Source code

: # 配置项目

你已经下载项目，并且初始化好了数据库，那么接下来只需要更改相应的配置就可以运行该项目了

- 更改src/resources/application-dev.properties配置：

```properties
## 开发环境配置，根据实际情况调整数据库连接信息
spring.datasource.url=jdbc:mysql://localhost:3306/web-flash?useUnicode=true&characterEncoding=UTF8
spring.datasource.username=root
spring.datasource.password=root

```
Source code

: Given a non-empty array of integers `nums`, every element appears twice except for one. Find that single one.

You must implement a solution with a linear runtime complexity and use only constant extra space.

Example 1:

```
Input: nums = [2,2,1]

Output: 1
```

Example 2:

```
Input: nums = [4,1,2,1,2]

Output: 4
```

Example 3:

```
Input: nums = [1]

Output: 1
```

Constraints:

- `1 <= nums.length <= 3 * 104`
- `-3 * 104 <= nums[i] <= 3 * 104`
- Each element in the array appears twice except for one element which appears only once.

*Problem statement*: Search the material above for the string "datasource". Show every line that holds it.

*Solution for this problem*:
spring.datasource.url=jdbc:mysql://localhost:3306/web-flash?useUnicode=true&characterEncoding=UTF8
spring.datasource.username=root
spring.datasource.password=root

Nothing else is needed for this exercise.